For new fathers and about-to-be fathers there’s no shortage of books on the subject of fatherhood available online, at your local bookstore or public library. These books offer a veritable buttload of information, experience and advice, little of it being any good or very useful. In fact, the experience of reading many of these books is akin to a set of New Age fingernails being slowly raked across the chalkboard of your brain.
The fault with a number of these books is that they fail to help you with real, everyday situations. The simple parenting situations that can sometimes be the most perplexing and challenging. For example, nowhere in any of these books is there to be found advice for expectant fathers on what to say to their wives’ eight-months-pregnant belly. Yes, we all know by now that babies still gestating can hear their parents’ voices and find comfort and reassurance in these voices. But what these expert books don’t tell you is that the baby can hear everything else, too. Like when expectant momma just happens to plop down in front of a Nancy Grace screed on CNN. Or Emeril LaGasse yelling “Bam!” for like the kajillionth time as he makes a ham sandwich (“There’s the bread! Two slices! Bam!”). Or your wife’s Uncle Frank whispering to her, “Your husband’s job. Is that the best he’s gonna do in this life or what?”
Oh, sure, you’ve seen the TV sitcoms and rom-com movies where expectant fathers chatter away to their wives regulation-sized basketball stomachs. But those scenes have been concocted by screenwriters who smell like boiled onions and are, most often, childless recluses with alcohol and gambling addictions. They’ve had months to perfect a father-talking-to-his-wife’s-pregnant-belly speech.
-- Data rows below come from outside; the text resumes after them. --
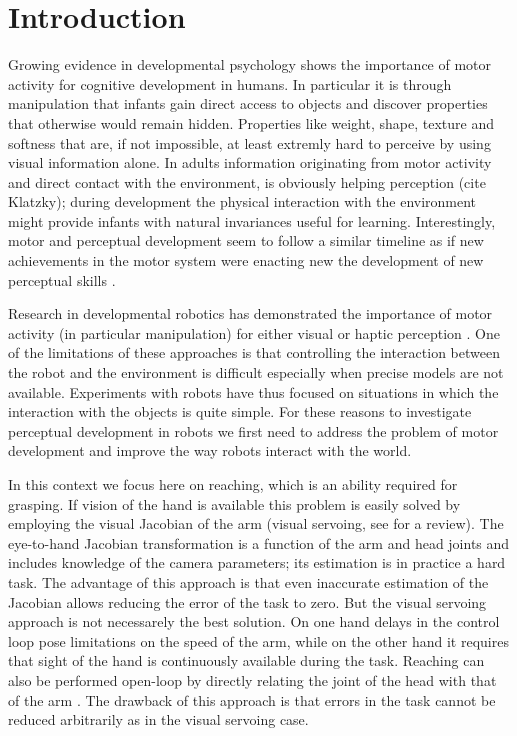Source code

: \section{Introduction}
Growing evidence in developmental psychology shows the importance 
of motor activity for cognitive development in humans. In particular 
it is through manipulation that infants gain direct access to objects 
and discover properties that otherwise would remain hidden. 
Properties like weight, shape, texture and softness that 
are, if not impossible, at least extremly hard to perceive by using
visual information alone. In adults information originating 
from motor activity and direct contact with the environment, is 
obviously helping perception (cite Klatzky); during development
the physical interaction with the environment might
provide infants with natural invariances useful for learning.
Interestingly, motor and perceptual development seem to follow a similar 
timeline as if new achievements in the motor system were enacting new
the development of new perceptual skills 
\cite{bushnell93motor}.

Research in developmental robotics has demonstrated the importance of
motor activity (in particular manipulation) for either visual or haptic 
perception \cite{fitzpatrick07shared}. One of the 
limitations of these approaches is that controlling the interaction between
the robot and the environment is difficult especially when precise models are
not available. Experiments with robots have thus focused on situations
in which the interaction with the objects is quite simple. For these reasons
to investigate perceptual development in robots we first need to 
address the problem of motor development and improve the way robots interact
with the world.

In this context we focus here on reaching, which is an ability required for 
grasping. If vision of the hand is available this problem is easily solved 
by employing the visual Jacobian of the arm (visual servoing, see 
\cite{hutchinson96tutorial} for a review). The 
eye-to-hand Jacobian transformation is a function of the arm and head joints 
and includes knowledge of the camera parameters; its estimation is in practice 
a hard task.
The advantage of this approach is that even inaccurate estimation of the Jacobian
allows reducing the error of the task to zero. But the visual servoing approach 
is not necessarely the best solution. On one hand delays in the control loop pose 
limitations on the speed of the arm, while on the other hand it
requires that sight of the hand is continuously available during the task. 
Reaching can also be performed open-loop by directly relating the joint of 
the head with that of the arm 
\cite{blackburn94learning,metta99developmental}. 
The drawback of this approach is that errors in the task cannot be reduced 
arbitrarily as in the visual servoing case.

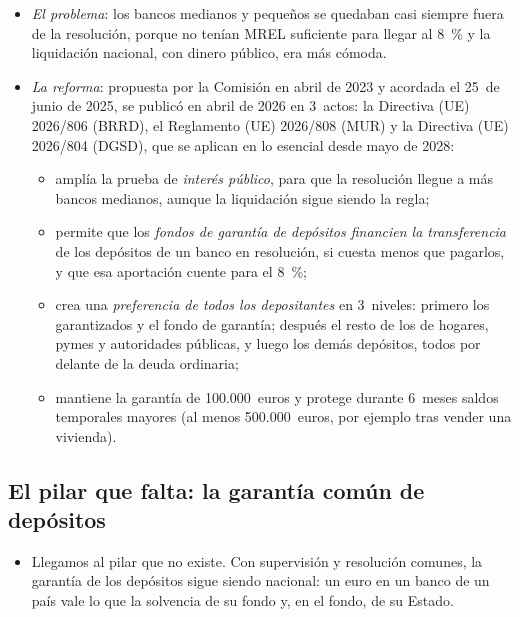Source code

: \documentclass[11pt]{article}
\begin{document}
\begin{itemize}
\item \emph{El problema}: los bancos medianos y pequeños se quedaban casi siempre fuera de la resolución, porque no tenían MREL suficiente para llegar al 8~\% y la liquidación nacional, con dinero público, era más cómoda.
\item \emph{La reforma}: propuesta por la Comisión en abril de 2023 y acordada el 25~de junio de 2025, se publicó en abril de 2026 en 3~actos: la Directiva (UE) 2026/806 (BRRD), el Reglamento (UE) 2026/808 (MUR) y la Directiva (UE) 2026/804 (DGSD), que se aplican en lo esencial desde mayo de 2028\nocite{Consejo2025CMDI,UE2026Dir806,UE2026Reg808,UE2026Dir804,SRB2026CMDI}:
  \begin{itemize}
  \item amplía la prueba de \emph{interés público}, para que la resolución llegue a más bancos medianos, aunque la liquidación sigue siendo la regla;
  \item permite que los \emph{fondos de garantía de depósitos financien la transferencia} de los depósitos de un banco en resolución, si cuesta menos que pagarlos, y que esa aportación cuente para el 8~\%;
  \item crea una \emph{preferencia de todos los depositantes} en 3~niveles: primero los garantizados y el fondo de garantía; después el resto de los de hogares, pymes y autoridades públicas, y luego los demás depósitos, todos por delante de la deuda ordinaria;
  \item mantiene la garantía de 100.000~euros y protege durante 6~meses saldos temporales mayores (al menos 500.000~euros, por ejemplo tras vender una vivienda).
  \end{itemize}
\end{itemize}

\subsection{El pilar que falta:\cortetitulo{} la garantía común de depósitos}\label{sec:edis}

\begin{itemize}
\item Llegamos al pilar que no existe. Con supervisión y resolución comunes, la garantía de los depósitos sigue siendo nacional: un euro en un banco de un país vale lo que la solvencia de su fondo y, en el fondo, de su Estado.
\end{itemize}
\end{document}
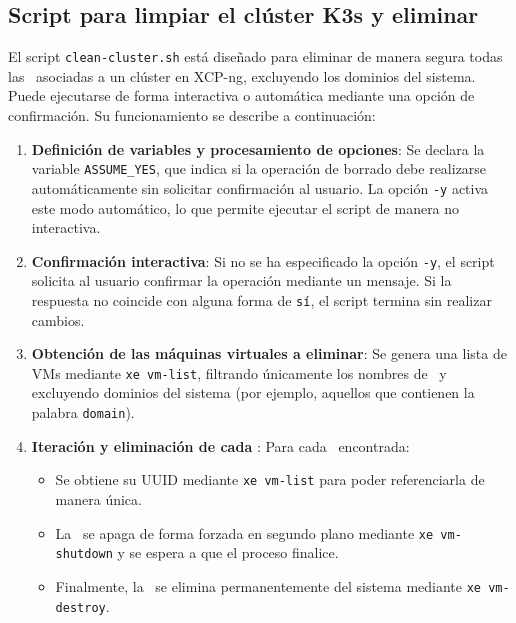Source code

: \subsection{Script para limpiar el clúster K3s y eliminar \VM}
\noindent
El script \texttt{clean-cluster.sh} está diseñado para eliminar de manera segura todas las \VM\ asociadas a un clúster en XCP-ng, excluyendo los dominios del sistema. Puede ejecutarse de forma interactiva o automática mediante una opción de confirmación. Su funcionamiento se describe a continuación:

\begin{enumerate}
    \item \textbf{Definición de variables y procesamiento de opciones}:  
    Se declara la variable \texttt{ASSUME\_YES}, que indica si la operación de borrado debe realizarse automáticamente sin solicitar confirmación al usuario.  
    La opción \texttt{-y} activa este modo automático, lo que permite ejecutar el script de manera no interactiva.

    \item \textbf{Confirmación interactiva}:  
    Si no se ha especificado la opción \texttt{-y}, el script solicita al usuario confirmar la operación mediante un mensaje. Si la respuesta no coincide con alguna forma de \texttt{sí}, el script termina sin realizar cambios.

    \item \textbf{Obtención de las máquinas virtuales a eliminar}:  
    Se genera una lista de VMs mediante \texttt{xe vm-list}, filtrando únicamente los nombres de \VM\ y excluyendo dominios del sistema (por ejemplo, aquellos que contienen la palabra \texttt{domain}).  

    \item \textbf{Iteración y eliminación de cada \VM}:  
    Para cada \VM\ encontrada:
    \begin{itemize}
        \item Se obtiene su UUID mediante \texttt{xe vm-list} para poder referenciarla de manera única.
        \item La \VM\ se apaga de forma forzada en segundo plano mediante \texttt{xe vm-shutdown} y se espera a que el proceso finalice.
        \item Finalmente, la \VM\ se elimina permanentemente del sistema mediante \texttt{xe vm-destroy}.
    \end{itemize}
\end{enumerate}




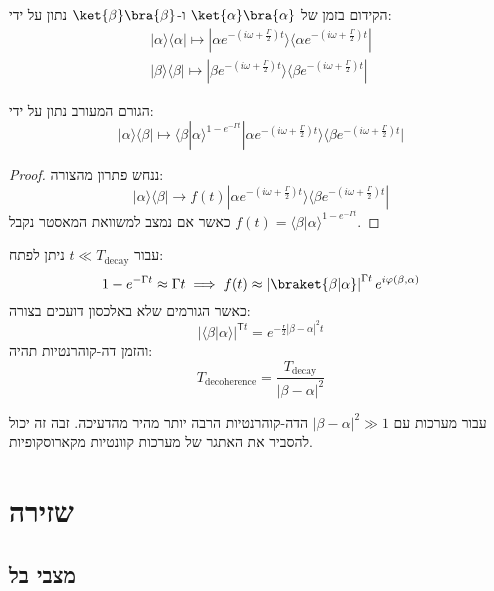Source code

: \documentclass{tstextbook}
\begin{document}
\begin{proposition}
הקידום בזמן של \(\ket{\alpha}\bra{\alpha}\) ו-\(\ket{\beta}\bra{\beta}\) נתון על ידי:
$$\begin{gather}|\alpha\rangle\langle\alpha|\mapsto|\alpha e^{-(i\omega+\frac{\Gamma}{2})t}\rangle\langle\alpha e^{-(i\omega+\frac{\Gamma}{2})t}|\\|\beta\rangle\langle\beta|\mapsto|\beta e^{-(i\omega+\frac{\Gamma}{2})t}\rangle\langle\beta e^{-(i\omega+\frac{\Gamma}{2})t}| 
\end{gather}$$

\end{proposition}
\begin{proposition}
הגורם המעורב נתון על ידי:
$$|\alpha\rangle\langle\beta|\mapsto \langle\beta|\alpha\rangle^{1-e^{-\Gamma t}}|\alpha e^{-(i\omega+\frac{\Gamma}{2})t}\rangle\langle\beta e^{-(i\omega+\frac{\Gamma}{2})t}|$$

\end{proposition}
\begin{proof}
ננחש פתרון מהצורה:
$$|\alpha\rangle\langle\beta|\to f(t)|\alpha e^{-(i\omega+\frac{\Gamma}{2})t}\rangle\langle\beta e^{-(i\omega+\frac{\Gamma}{2})t}|$$
כאשר אם נמצב למשוואת המאסטר נקבל \(f(t)=\langle\beta|\alpha\rangle^{1-e^{-\Gamma t}}\).

\end{proof}
\begin{corollary}
עבור \(t\ll T_{\mathrm{decay}}\) ניתן לפתח:
$$1-e^{ -\Gamma t }\approx \Gamma t\implies f(t)\approx \left\lvert  \braket{ \beta | \alpha }   \right\rvert ^{\Gamma t}e^{ i\varphi\left( \beta,\alpha \right) }$$
כאשר הגורמים שלא באלכסון דועכים בצורה:
$$|\langle\beta|\alpha\rangle|^{\mathsf{T}t}=e^{-\frac{\mathsf{r}}{2}|\beta-\alpha|^{2}t}$$
והזמן דה-קוהרנטיות תהיה:
$$T_{\mathrm{decoherence}}={\frac{T_{\mathrm{decay}}}{|\beta-\alpha|^{2}}}$$

\end{corollary}
\begin{corollary}
עבור מערכות עם \(\left\lvert  \beta-\alpha  \right\rvert^{2}\gg 1\) הדה-קוהרנטיות הרבה יותר מהיר מהדעיכה. זבה זה יכול להסביר את האתגר של מערכות קוונטיות מקארוסקופיות.

\end{corollary}
\section{שזירה}

\subsection{מצבי בל}
\end{document}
In reality, most expectant fathers will end up saying things like, “Uh — hey — how’s it goin’ in there?” or “You feel like nachos? I feel like nachos. Let’s get some nachos.”
My advice to you expectant fathers is to prepare several heartfelt albeit brief speeches so you’re prepared when your wife points to her distended stomach and says, “Talk to the baby!” After delivering several prepared-in-advance speeches, you might actually get good at impromptu little baby-belly-talks. Of course, don’t get too comfortable talking to your wife’s stomach. This could result in off-the-cuff, unintentionally honest-to-a-fault talks like, “Wow. You’re mom’s bein’ a real witch today. Okay, so like I’m watchin’ NASCAR, right? And here she comes talkin’ ‘bout remodeling the kitchen! In the middle of the race! What’s that all about?!” I guarantee you: A target will appear on the top of your head and your pregnant wife will be unafraid to aim for the bull’s eye.
As for the fathers of newly born children, nowhere in any of these books is sage advice and timeless wisdom offered that can help you — usually at 3:30 in the morning — as you try to comfort your crying newborn.
Waking your wife at 3:30am for pointers on how to comfort your howling-at-the-moon baby girl or boy is inadvisable since your wife will most likely respond in a groggy voice, “It’s your turn. Grow a pair.” An understandable response considering she’s recently achieved the unimaginable by pushing a new human being the size of a bowling ball out of a small area you once considered your private little dinner-and-a-movie playground.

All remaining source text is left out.